EXERCISE DETAILS
Below are entries; tally how many lines hold the string "Countable" and answer with only that figure.
RECORD SET below:
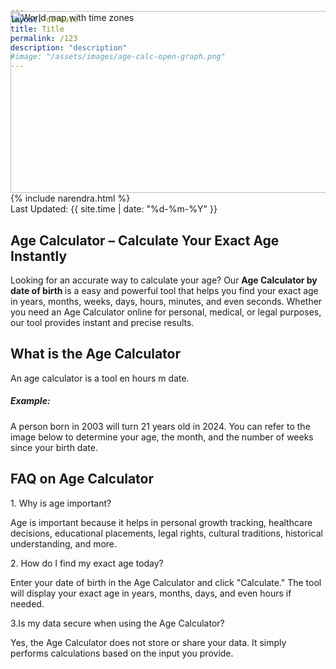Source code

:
 ```yaml
---
layout: default
title: Title 
permalink: /123
description: "description"
#image: "/assets/images/age-calc-open-graph.png"
---
```

<style>
  
 </style> 
<main id="page-root">
<div class="peer" data-cid="skill-2"></div>
      
<div class="overflow-hidden gradient-blue-darker bg-gradient-to-tl bg-cover mb-14" style="margin-top:-110px">
 <section  class="mx-6 sm:mx-page-grid-sm md:mx-page-grid-md lg:mx-page-grid-lg xl:mx-auto xl:w-page-grid-xl gap-0 md:gap-0 lg:gap-4 xl:gap-4 pt-40 pb-8 lg:pb-6 col-span-12 grid grid-cols-11 items-center">
 <div  class="flex flex-col col-span-12 text-center items-center lg:col-span-8 lg:text-start lg:items-start">
 <div class="bg-white p-4 max-w-[800px] shadow-sm rounded-lg mx-auto text-gray-900 px-8 py-4 mb-0">
 <div class="mt-10 mb-4" data-cid="skill-talent-navigator-0">
 <div class="relative group"><img alt="World map with time zones" src="https://assets.toptal.io/images?url=https%3A%2F%2Ffrontier-assets.toptal.com%2F4c352138ec8f6058.png" class="block w-full h-auto object-top object-contain mix-blend-multiply relative z-10 pointer-events-none" width="600" height="291" /></div>
    </div>
      </div>
         </div>  
      </section>
        </div>  

 </main>

<script type="application/json" data-hid="skill-talent-navigator-0">{"skill":"Web Development"}</script>
<script src="https://frontier-assets.toptal.com/runtime~skill.6461af08f572f8d1.js" defer></script>
<script src="https://frontier-assets.toptal.com/45108.db06991634b57896.js" defer></script>
<script src="https://frontier-assets.toptal.com/4816.927263ca1d2cfe45.js" defer></script>
<script src="https://frontier-assets.toptal.com/40728.2093de0cf47418f6.js" defer></script>
<script src="https://frontier-assets.toptal.com/64622.12edca95b2eabcac.js" defer></script>
<script src="https://frontier-assets.toptal.com/91328.918df0b44b5cf799.js" defer></script>
<script src="https://frontier-assets.toptal.com/55145.0ba968d5c5d43b8f.js" defer></script>
<script src="https://frontier-assets.toptal.com/46591.a63b9cd0637b763e.js" defer></script>
<script src="https://frontier-assets.toptal.com/82658.b92819862678006e.js" defer></script>
<script src="https://frontier-assets.toptal.com/91168.0a82ab2beaeace6e.js" defer></script>
<script src="https://frontier-assets.toptal.com/11251.7ab5fa59b31defad.js" defer></script>
<script src="https://frontier-assets.toptal.com/11027.ba1486211243d418.js" defer></script>
<script src="https://frontier-assets.toptal.com/98163.8edff1797f9cd113.js" defer></script>
<script src="https://frontier-assets.toptal.com/43563.4bd9200af683f0c3.js" defer></script>
<script src="https://frontier-assets.toptal.com/51327.b34184dc76ce1867.js" defer></script>
<script src="https://frontier-assets.toptal.com/48365.838ca96cd6e59e35.js" defer></script>
<script src="https://frontier-assets.toptal.com/25737.71a05c6de44a096e.js" defer></script>
<script src="https://frontier-assets.toptal.com/8459.66d6162c46ab7cd0.js" defer></script>
<script src="https://frontier-assets.toptal.com/99879.64e02ea6c8b39cd7.js" defer></script>
<script src="https://frontier-assets.toptal.com/76000.872490b155577f2f.js" defer></script>
<script src="https://frontier-assets.toptal.com/16605.c9a1f0d4b4a31bb6.js" defer></script>
<script src="https://frontier-assets.toptal.com/skill.706096dc7cc75993.js" defer></script>




<!-- Article Content -->
 <div class="article-container">
      <div class="d-flex flex-wrap justify-content-between align-items-center mb-4 pb-3 border-bottom">
        <div class="d-flex align-items-center">
          <div class=" p-2 "></div>
          <div>{% include narendra.html %}</div>
        </div>
        <div class="text-muted p-3">
          <i class="fas fa-calendar me-1"></i>Last Updated: {{ site.time | date: "%d-%m-%Y" }}
        </div>
      </div>

<!-- Section -->
<section class="mb-5">
 <h2>Age Calculator – Calculate Your Exact Age Instantly</h2>
  <p>Looking for an accurate way to calculate your age? Our <strong>Age Calculator by date of birth </strong>is a easy and powerful tool that helps you find your exact age in years, months, weeks, days, hours, minutes, and even seconds. Whether you need an Age Calculator online for personal, medical, or legal purposes, our tool provides instant and precise results.</p>
  <h2 class="card-title text-primary">What is the Age Calculator</h2>
   <p class="card-text">An age calculator is a tool en hours m date.</p>
                       
 <!-- highlight-box-->
 <div class="highlight-box">
   <h5><i class="fas fa-lightbulb text-warning me-2"></i>Example:</h5>
    <p class="mb-0">A person born in 2003 will turn 21 years old in 2024. You can refer to the image below to determine your age, the month, and the number of weeks since your birth date.</p>
    </div>
</section>
      <!-- FAQ Section -->
      <section class="mb-5">
        <h2 class="mb-4">FAQ on Age Calculator</h2>
        <div class="card mb-3 border-0 bg-light">
          <div class="card-body ">
            <div class="fw-bold text-primary">1. Why is age important?</div>
            <p class="mb-0"> Age is important because it helps in personal growth tracking, healthcare decisions, educational placements, legal rights, cultural traditions, historical understanding, and more.</p>
          </div>
        </div>
        <div class="card mb-3 border-0 bg-light">
          <div class="card-body ">
            <div class="fw-bold text-primary"> 2. How do I find my exact age today?</div>
            <p class="mb-0">Enter your date of birth in the Age Calculator and click "Calculate." The tool will display your exact age in years, months, days, and even hours if needed.</p>
          </div>
        </div>
        <div class="card mb-3 border-0 bg-light">
          <div class="card-body ">
            <div class="fw-bold text-primary"> 3.Is my data secure when using the Age Calculator? </div>
            <p class="mb-0"> Yes, the Age Calculator does not store or share your data. It simply performs calculations based on the input you provide.</p>
          </div>
        </div>
         </section>
    </div>

<script src="{{ '/assets/js/age-calculator.js' | relative_url }}"></script>


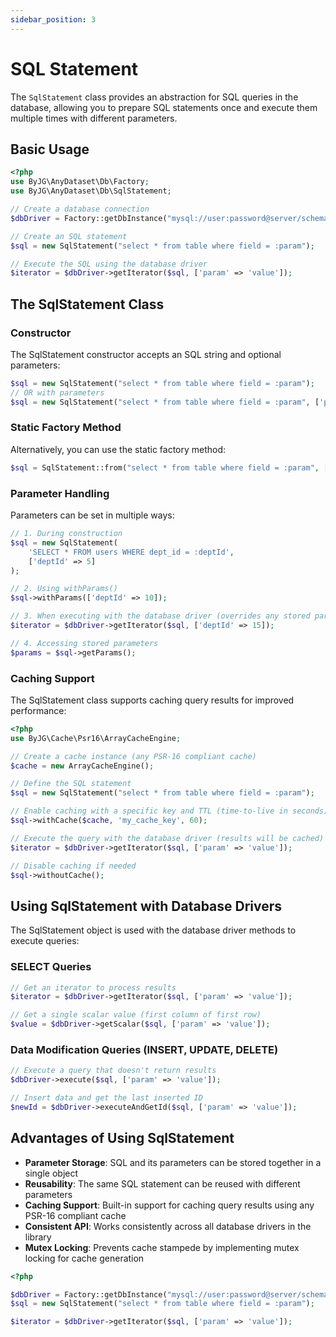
 ```yaml
---
sidebar_position: 3
---
```


# SQL Statement

The `SqlStatement` class provides an abstraction for SQL queries in the database, allowing you to prepare SQL
statements once and execute them multiple times with different parameters.

## Basic Usage

```php
<?php
use ByJG\AnyDataset\Db\Factory;
use ByJG\AnyDataset\Db\SqlStatement;

// Create a database connection
$dbDriver = Factory::getDbInstance("mysql://user:password@server/schema");

// Create an SQL statement
$sql = new SqlStatement("select * from table where field = :param");

// Execute the SQL using the database driver
$iterator = $dbDriver->getIterator($sql, ['param' => 'value']);
```

## The SqlStatement Class

### Constructor

The SqlStatement constructor accepts an SQL string and optional parameters:

```php
$sql = new SqlStatement("select * from table where field = :param");
// OR with parameters
$sql = new SqlStatement("select * from table where field = :param", ['param' => 'value']);
```

### Static Factory Method

Alternatively, you can use the static factory method:

```php
$sql = SqlStatement::from("select * from table where field = :param", ['param' => 'value']);
```

### Parameter Handling

Parameters can be set in multiple ways:

```php
// 1. During construction
$sql = new SqlStatement(
    'SELECT * FROM users WHERE dept_id = :deptId',
    ['deptId' => 5]
);

// 2. Using withParams()
$sql->withParams(['deptId' => 10]);

// 3. When executing with the database driver (overrides any stored parameters)
$iterator = $dbDriver->getIterator($sql, ['deptId' => 15]);

// 4. Accessing stored parameters
$params = $sql->getParams();
```

### Caching Support

The SqlStatement class supports caching query results for improved performance:

```php
<?php
use ByJG\Cache\Psr16\ArrayCacheEngine;

// Create a cache instance (any PSR-16 compliant cache)
$cache = new ArrayCacheEngine();

// Define the SQL statement
$sql = new SqlStatement("select * from table where field = :param");

// Enable caching with a specific key and TTL (time-to-live in seconds)
$sql->withCache($cache, 'my_cache_key', 60);

// Execute the query with the database driver (results will be cached)
$iterator = $dbDriver->getIterator($sql, ['param' => 'value']);

// Disable caching if needed
$sql->withoutCache();
```

## Using SqlStatement with Database Drivers

The SqlStatement object is used with the database driver methods to execute queries:

### SELECT Queries

```php
// Get an iterator to process results
$iterator = $dbDriver->getIterator($sql, ['param' => 'value']);

// Get a single scalar value (first column of first row)
$value = $dbDriver->getScalar($sql, ['param' => 'value']);
```

### Data Modification Queries (INSERT, UPDATE, DELETE)

```php
// Execute a query that doesn't return results
$dbDriver->execute($sql, ['param' => 'value']);

// Insert data and get the last inserted ID
$newId = $dbDriver->executeAndGetId($sql, ['param' => 'value']);
```

## Advantages of Using SqlStatement

- **Parameter Storage**: SQL and its parameters can be stored together in a single object
- **Reusability**: The same SQL statement can be reused with different parameters
- **Caching Support**: Built-in support for caching query results using any PSR-16 compliant cache
- **Consistent API**: Works consistently across all database drivers in the library
- **Mutex Locking**: Prevents cache stampede by implementing mutex locking for cache generation

```php
<?php

$dbDriver = Factory::getDbInstance("mysql://user:password@server/schema");
$sql = new SqlStatement("select * from table where field = :param");

$iterator = $dbDriver->getIterator($sql, ['param' => 'value']);
```
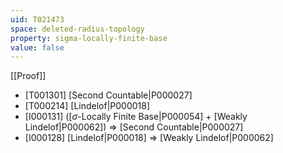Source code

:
 ```yaml
---
uid: T021473
space: deleted-radius-topology
property: sigma-locally-finite-base
value: false
---
```

[[Proof]]

* [T001301] [Second Countable|P000027]
* [T000214] [Lindelof|P000018]
* [I000131] ([$\sigma$-Locally Finite Base|P000054] + [Weakly Lindelof|P000062]) => [Second Countable|P000027]
* [I000128] [Lindelof|P000018] => [Weakly Lindelof|P000062]

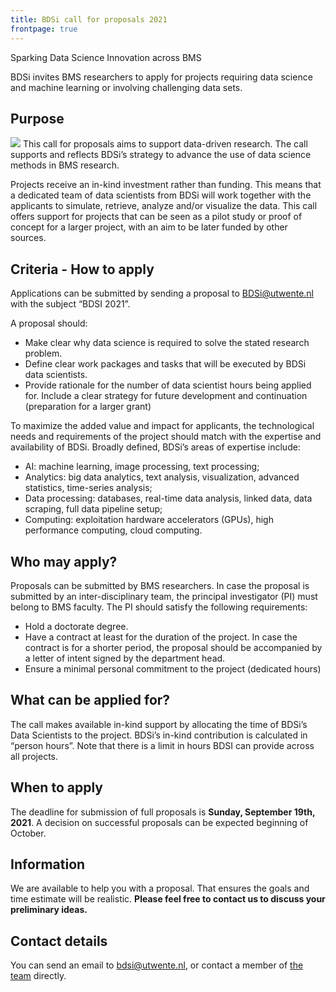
 ```yaml
---
title: BDSi call for proposals 2021
frontpage: true
---
```

Sparking Data Science Innovation across BMS

BDSi invites BMS researchers to apply for projects requiring data science and machine learning or involving challenging data sets.

## Purpose

![](2021-08-09-11-47-14.png)
This call for proposals aims to support data-driven research. The call supports and reflects BDSi’s strategy to advance the use of data science methods in BMS research.

Projects receive an in-kind investment rather than funding. This means that a dedicated team of data scientists from BDSi will work together with the applicants to simulate, retrieve, analyze and/or visualize the data. This call offers support for projects that can be seen as a pilot study or proof of concept for a larger project, with an aim to be later funded by other sources.

## Criteria - How to apply

Applications can be submitted by sending a proposal to <BDSi@utwente.nl> with the subject “BDSI 2021”.  

A proposal should:

- Make clear why data science is required to solve the stated research problem.  
- Define clear work packages and tasks that will be executed by BDSi data scientists.
- Provide rationale for the number of data scientist hours being applied for. Include a clear strategy for future development and continuation (preparation for a larger grant)

To maximize the added value and impact for applicants, the technological needs and requirements of the project should match with the expertise and availability of BDSi. Broadly defined, BDSi’s areas of expertise include:

- AI: machine learning, image processing, text processing;
- Analytics: big data analytics, text analysis, visualization, advanced statistics, time-series analysis;
- Data processing: databases, real-time data analysis, linked data, data scraping, full data pipeline setup;
- Computing: exploitation hardware accelerators (GPUs), high performance computing, cloud computing.

## Who may apply?

Proposals can be submitted by BMS researchers. In case the proposal is submitted by an inter-disciplinary team, the principal investigator (PI) must belong to BMS faculty. The PI should satisfy the following requirements:

- Hold a doctorate degree.
- Have a contract at least for the duration of the project. In case the contract is for a shorter period, the proposal should be accompanied by a letter of intent signed by the department head.
- Ensure a minimal personal commitment to the project (dedicated hours)

## What can be applied for?

The call makes available in-kind support by allocating the time of BDSi’s Data Scientists to the project. BDSi’s in-kind contribution is calculated in “person hours”. Note that there is a limit in hours BDSI can provide across all projects.  

## When to apply

The deadline for submission of full proposals is **Sunday, September 19th, 2021**. A decision on successful proposals can be expected beginning of October.  

## Information

We are available to help you with a proposal. That ensures the goals and time estimate will be realistic. **Please feel free to contact us to discuss your preliminary ideas.**

## Contact details

You can send an email to <bdsi@utwente.nl>, or contact a member of [the team](/team) directly.
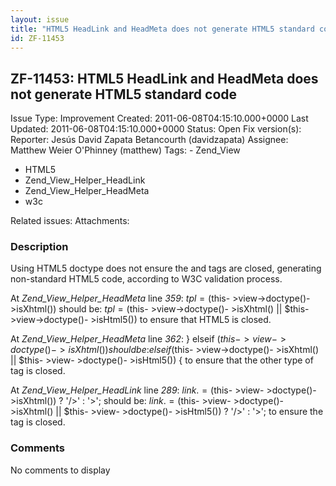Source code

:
 ```yaml
---
layout: issue
title: "HTML5 HeadLink and HeadMeta does not generate HTML5 standard code"
id: ZF-11453
---
```


ZF-11453: HTML5 HeadLink and HeadMeta does not generate HTML5 standard code
---------------------------------------------------------------------------

 Issue Type: Improvement Created: 2011-06-08T04:15:10.000+0000 Last Updated: 2011-06-08T04:15:10.000+0000 Status: Open Fix version(s): 
 Reporter:  Jesús David Zapata Betancourth (davidzapata)  Assignee:  Matthew Weier O'Phinney (matthew)  Tags: - Zend\_View
- HTML5
- Zend\_View\_Helper\_HeadLink
- Zend\_View\_Helper\_HeadMeta
- w3c
 
 Related issues: 
 Attachments: 
### Description

Using HTML5 doctype does not ensure the and tags are closed, generating non-standard HTML5 code, according to W3C validation process.

At _Zend\_View\_Helper\_HeadMeta_ line _359_: $tpl = ($this- >view->doctype()- >isXhtml()) should be: $tpl = ($this- >view->doctype()- >isXhtml() || $this- >view->doctype()- >isHtml5()) to ensure that HTML5 is closed.

At _Zend\_View\_Helper\_HeadMeta_ line _362_: } elseif ($this- >view->doctype()- >isXhtml()) { should be: } elseif ($this- >view->doctype()- >isXhtml() || $this- >view- >doctype()- >isHtml5()) { to ensure that the other type of tag is closed.

At _Zend\_View\_Helper\_HeadLink_ line _289_: $link .= ($this- >view- >doctype()- >isXhtml()) ? '/>' : '>'; should be: $link .= ($this- >view- >doctype()- >isXhtml() || $this- >view- >doctype()- >isHtml5()) ? '/>' : '>'; to ensure the tag is closed.

 

 

### Comments

No comments to display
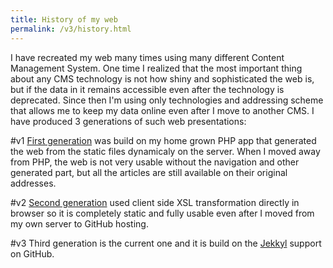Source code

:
 ```yaml
---
title: History of my web
permalink: /v3/history.html
---
```

I have recreated my web many times using many different Content Management System. One time I realized that the most important thing about any CMS technology is not how shiny and sophisticated the web is, but if the data in it remains accessible even after the technology is deprecated. Since then I'm using only technologies and addressing scheme that allows me to keep my data online even after I move to another CMS. I have produced 3 generations of such web presentations:

#v1
[First generation](/v1/windex.html) was build on my home grown PHP app that generated the web from the static files dynamicaly on the server. When I moved away from PHP, the web is not very usable without the navigation and other generated part, but all the articles are still available on their original addresses.

#v2
[Second generation](/v2/index.xml) used client side XSL transformation directly in browser so it is completely static and fully usable even after I moved from my own server to GitHub hosting.

#v3
Third generation is the current one and it is build on the [Jekkyl](http://jekyllrb.com/) support on GitHub.
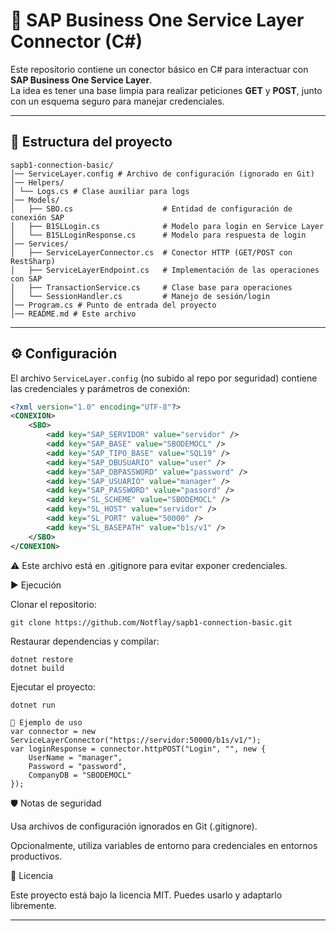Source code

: # 🔗 SAP Business One Service Layer Connector (C#)

Este repositorio contiene un conector básico en C# para interactuar con **SAP Business One Service Layer**.  
La idea es tener una base limpia para realizar peticiones **GET** y **POST**, junto con un esquema seguro para manejar credenciales.

---

## 📂 Estructura del proyecto

```
sapb1-connection-basic/
│── ServiceLayer.config # Archivo de configuración (ignorado en Git)
│── Helpers/
│ └── Logs.cs # Clase auxiliar para logs
│── Models/
│   ├── SBO.cs                    # Entidad de configuración de conexión SAP
│   ├── B1SLLogin.cs              # Modelo para login en Service Layer
│   └── B1SLLoginResponse.cs      # Modelo para respuesta de login
│── Services/
│   ├── ServiceLayerConnector.cs  # Conector HTTP (GET/POST con RestSharp)
│   ├── ServiceLayerEndpoint.cs   # Implementación de las operaciones con SAP
│   ├── TransactionService.cs     # Clase base para operaciones
│   └── SessionHandler.cs         # Manejo de sesión/login
│── Program.cs # Punto de entrada del proyecto
│── README.md # Este archivo
```

---

## ⚙️ Configuración

El archivo `ServiceLayer.config` (no subido al repo por seguridad) contiene las credenciales y parámetros de conexión:

```xml
<?xml version="1.0" encoding="UTF-8"?>
<CONEXION>
	<SBO>
		<add key="SAP_SERVIDOR" value="servidor" />
		<add key="SAP_BASE" value="SBODEMOCL" />
		<add key="SAP_TIPO_BASE" value="SQL19" />
		<add key="SAP_DBUSUARIO" value="user" />
		<add key="SAP_DBPASSWORD" value="password" />
		<add key="SAP_USUARIO" value="manager" />
		<add key="SAP_PASSWORD" value="passord" />
		<add key="SL_SCHEME" value="SBODEMOCL" />
		<add key="SL_HOST" value="servidor" />
		<add key="SL_PORT" value="50000" />
		<add key="SL_BASEPATH" value="b1s/v1" />
	</SBO>
</CONEXION>
```

⚠️ Este archivo está en .gitignore para evitar exponer credenciales.

▶️ Ejecución

Clonar el repositorio:
```
git clone https://github.com/Notflay/sapb1-connection-basic.git
```

Restaurar dependencias y compilar:
```
dotnet restore
dotnet build
```

Ejecutar el proyecto:
```
dotnet run
```

```
📑 Ejemplo de uso
var connector = new ServiceLayerConnector("https://servidor:50000/b1s/v1/");
var loginResponse = connector.httpPOST("Login", "", new {
    UserName = "manager",
    Password = "password",
    CompanyDB = "SBODEMOCL"
});
```

🛡️ Notas de seguridad

Usa archivos de configuración ignorados en Git (.gitignore).

Opcionalmente, utiliza variables de entorno para credenciales en entornos productivos.

📌 Licencia

Este proyecto está bajo la licencia MIT.
Puedes usarlo y adaptarlo libremente.

---
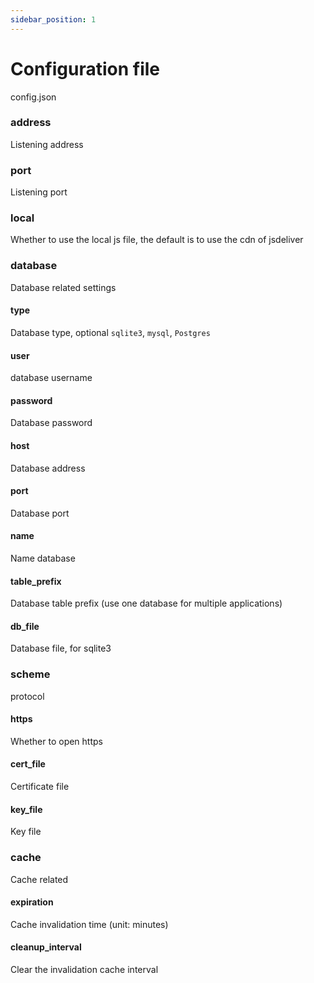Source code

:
 ```yaml
---
sidebar_position: 1
---
```


# Configuration file

config.json

### address

Listening address

### port

Listening port

### local

Whether to use the local js file, the default is to use the cdn of jsdeliver

### database

Database related settings

#### type

Database type, optional `sqlite3`, `mysql`, `Postgres`

#### user

database username

#### password

Database password

#### host

Database address

#### port

Database port

#### name

Name database

#### table_prefix

Database table prefix (use one database for multiple applications)

#### db_file

Database file, for sqlite3

### scheme

protocol

#### https

Whether to open https

#### cert_file

Certificate file

#### key_file

Key file

### cache

Cache related

#### expiration

Cache invalidation time (unit: minutes)

#### cleanup_interval

Clear the invalidation cache interval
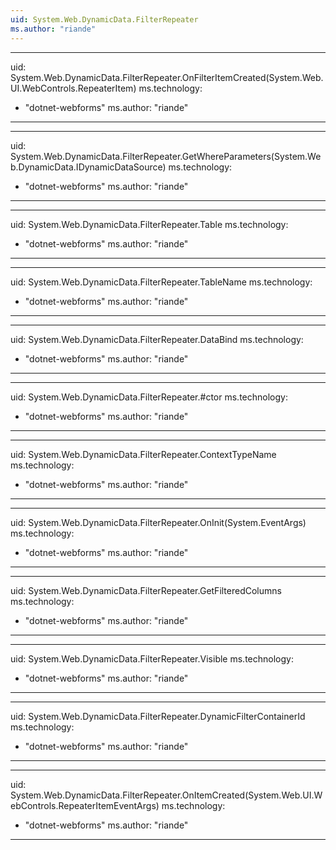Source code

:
 ```yaml
---
uid: System.Web.DynamicData.FilterRepeater
ms.author: "riande"
---
```


---
uid: System.Web.DynamicData.FilterRepeater.OnFilterItemCreated(System.Web.UI.WebControls.RepeaterItem)
ms.technology: 
  - "dotnet-webforms"
ms.author: "riande"
---

---
uid: System.Web.DynamicData.FilterRepeater.GetWhereParameters(System.Web.DynamicData.IDynamicDataSource)
ms.technology: 
  - "dotnet-webforms"
ms.author: "riande"
---

---
uid: System.Web.DynamicData.FilterRepeater.Table
ms.technology: 
  - "dotnet-webforms"
ms.author: "riande"
---

---
uid: System.Web.DynamicData.FilterRepeater.TableName
ms.technology: 
  - "dotnet-webforms"
ms.author: "riande"
---

---
uid: System.Web.DynamicData.FilterRepeater.DataBind
ms.technology: 
  - "dotnet-webforms"
ms.author: "riande"
---

---
uid: System.Web.DynamicData.FilterRepeater.#ctor
ms.technology: 
  - "dotnet-webforms"
ms.author: "riande"
---

---
uid: System.Web.DynamicData.FilterRepeater.ContextTypeName
ms.technology: 
  - "dotnet-webforms"
ms.author: "riande"
---

---
uid: System.Web.DynamicData.FilterRepeater.OnInit(System.EventArgs)
ms.technology: 
  - "dotnet-webforms"
ms.author: "riande"
---

---
uid: System.Web.DynamicData.FilterRepeater.GetFilteredColumns
ms.technology: 
  - "dotnet-webforms"
ms.author: "riande"
---

---
uid: System.Web.DynamicData.FilterRepeater.Visible
ms.technology: 
  - "dotnet-webforms"
ms.author: "riande"
---

---
uid: System.Web.DynamicData.FilterRepeater.DynamicFilterContainerId
ms.technology: 
  - "dotnet-webforms"
ms.author: "riande"
---

---
uid: System.Web.DynamicData.FilterRepeater.OnItemCreated(System.Web.UI.WebControls.RepeaterItemEventArgs)
ms.technology: 
  - "dotnet-webforms"
ms.author: "riande"
---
End of RECORD SET.
TASK RESPONSE
2